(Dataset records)
============================================================
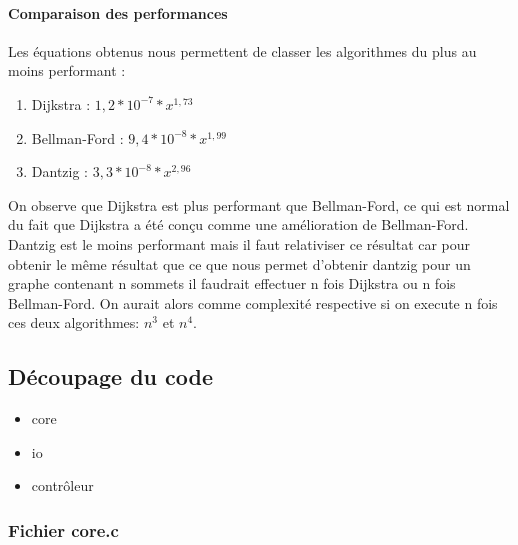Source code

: \documentclass[a4paper,12pt,final] {article}
\begin{document}
\paragraph{Comparaison des performances}
Les équations obtenus nous permettent de classer les algorithmes du plus au moins performant :
\begin{enumerate}
\item Dijkstra :  $1,2*10^{-7}*x^{1,73}$
\item Bellman-Ford :  $9,4*10^{-8}*x^{1,99}$
\item Dantzig : $3,3*10^{-8}*x^{2,96}$
\end{enumerate}
On observe que Dijkstra est plus performant que Bellman-Ford, ce qui est normal du fait que Dijkstra a été con\c cu comme une amélioration de Bellman-Ford.\\
Dantzig est le moins performant mais il faut relativiser ce résultat car pour obtenir le même résultat que ce que nous permet d'obtenir dantzig pour un graphe contenant n sommets il faudrait effectuer n fois Dijkstra ou n fois Bellman-Ford. On aurait alors comme complexité respective si on execute n fois ces deux algorithmes: $n^{3}$ et $n^{4}$.
\subsection{Découpage du code}

\begin{itemize}
\item{core}
\item{io}
\item{contrôleur}
\end{itemize}


\subsubsection{Fichier core.c}

\end{document}
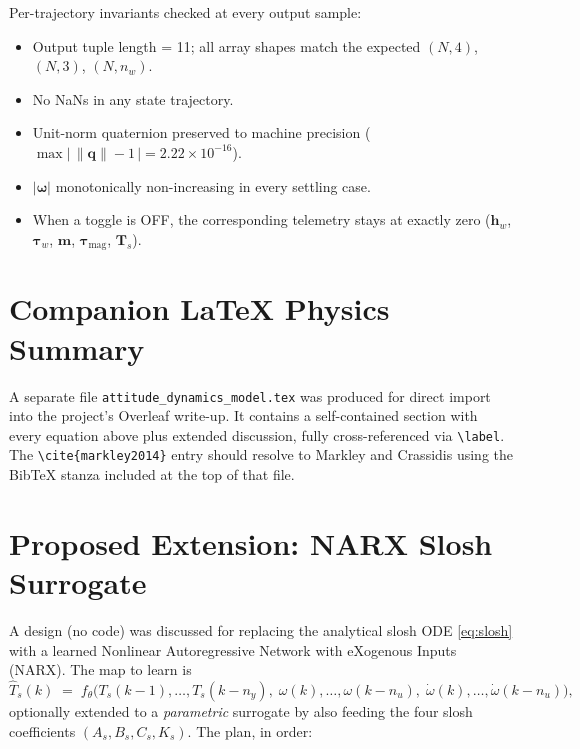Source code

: \noindent Per-trajectory invariants checked at every output sample:
\begin{itemize}\setlength{\itemsep}{1pt}
  \item Output tuple length = 11; all array shapes match the expected
        \((N,4)\), \((N,3)\), \((N,n_w)\).
  \item No NaNs in any state trajectory.
  \item Unit-norm quaternion preserved to machine precision
        (\(\max\bigl|\,\|\bm{q}\|-1\,\bigr| = 2.22\times10^{-16}\)).
  \item \(|\bm{\omega}|\) monotonically non-increasing in every settling case.
  \item When a toggle is OFF, the corresponding telemetry stays at
        exactly zero (\(\bm{h}_w\), \(\bm{\tau}_w\), \(\bm{m}\),
        \(\bm{\tau}_{\text{mag}}\), \(\bm{T}_s\)).
\end{itemize}


\section{Companion LaTeX Physics Summary}

A separate file \texttt{attitude\_dynamics\_model.tex} was produced for
direct import into the project's Overleaf write-up. It contains a
self-contained section with every equation above plus extended
discussion, fully cross-referenced via \texttt{\textbackslash label}.
The \texttt{\textbackslash cite\{markley2014\}} entry should resolve to
Markley and Crassidis using the BibTeX stanza included at the top of that
file.


\section{Proposed Extension: NARX Slosh Surrogate}

A design (no code) was discussed for replacing the analytical slosh ODE
\eqref{eq:slosh} with a learned Nonlinear Autoregressive Network with
eXogenous Inputs (NARX). The map to learn is
\begin{equation}
\hat{T}_s(k) \;=\; f_\theta\bigl(
  T_s(k{-}1),\dots,T_s(k{-}n_y),\;
  \omega(k),\dots,\omega(k{-}n_u),\;
  \dot\omega(k),\dots,\dot\omega(k{-}n_u)
\bigr),
\end{equation}
optionally extended to a \emph{parametric} surrogate by also feeding the
four slosh coefficients \((A_s, B_s, C_s, K_s)\). The plan, in order:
============================================================
◆ Work task
Reproduce every record word for word. The copy must contain no pictures.

◆ Written solution
Source code

: \documentclass[a4paper,12pt,final] {article}
\begin{document}
\paragraph{Comparaison des performances}
Les équations obtenus nous permettent de classer les algorithmes du plus au moins performant :
\begin{enumerate}
\item Dijkstra :  $1,2*10^{-7}*x^{1,73}$
\item Bellman-Ford :  $9,4*10^{-8}*x^{1,99}$
\item Dantzig : $3,3*10^{-8}*x^{2,96}$
\end{enumerate}
On observe que Dijkstra est plus performant que Bellman-Ford, ce qui est normal du fait que Dijkstra a été con\c cu comme une amélioration de Bellman-Ford.\\
Dantzig est le moins performant mais il faut relativiser ce résultat car pour obtenir le même résultat que ce que nous permet d'obtenir dantzig pour un graphe contenant n sommets il faudrait effectuer n fois Dijkstra ou n fois Bellman-Ford. On aurait alors comme complexité respective si on execute n fois ces deux algorithmes: $n^{3}$ et $n^{4}$.
\subsection{Découpage du code}

\begin{itemize}
\item{core}
\item{io}
\item{contrôleur}
\end{itemize}


\subsubsection{Fichier core.c}

\end{document}
Source code

: \noindent Per-trajectory invariants checked at every output sample:
\begin{itemize}\setlength{\itemsep}{1pt}
  \item Output tuple length = 11; all array shapes match the expected
        \((N,4)\), \((N,3)\), \((N,n_w)\).
  \item No NaNs in any state trajectory.
  \item Unit-norm quaternion preserved to machine precision
        (\(\max\bigl|\,\|\bm{q}\|-1\,\bigr| = 2.22\times10^{-16}\)).
  \item \(|\bm{\omega}|\) monotonically non-increasing in every settling case.
  \item When a toggle is OFF, the corresponding telemetry stays at
        exactly zero (\(\bm{h}_w\), \(\bm{\tau}_w\), \(\bm{m}\),
        \(\bm{\tau}_{\text{mag}}\), \(\bm{T}_s\)).
\end{itemize}


\section{Companion LaTeX Physics Summary}

A separate file \texttt{attitude\_dynamics\_model.tex} was produced for
direct import into the project's Overleaf write-up. It contains a
self-contained section with every equation above plus extended
discussion, fully cross-referenced via \texttt{\textbackslash label}.
The \texttt{\textbackslash cite\{markley2014\}} entry should resolve to
Markley and Crassidis using the BibTeX stanza included at the top of that
file.


\section{Proposed Extension: NARX Slosh Surrogate}

A design (no code) was discussed for replacing the analytical slosh ODE
\eqref{eq:slosh} with a learned Nonlinear Autoregressive Network with
eXogenous Inputs (NARX). The map to learn is
\begin{equation}
\hat{T}_s(k) \;=\; f_\theta\bigl(
  T_s(k{-}1),\dots,T_s(k{-}n_y),\;
  \omega(k),\dots,\omega(k{-}n_u),\;
  \dot\omega(k),\dots,\dot\omega(k{-}n_u)
\bigr),
\end{equation}
optionally extended to a \emph{parametric} surrogate by also feeding the
four slosh coefficients \((A_s, B_s, C_s, K_s)\). The plan, in order:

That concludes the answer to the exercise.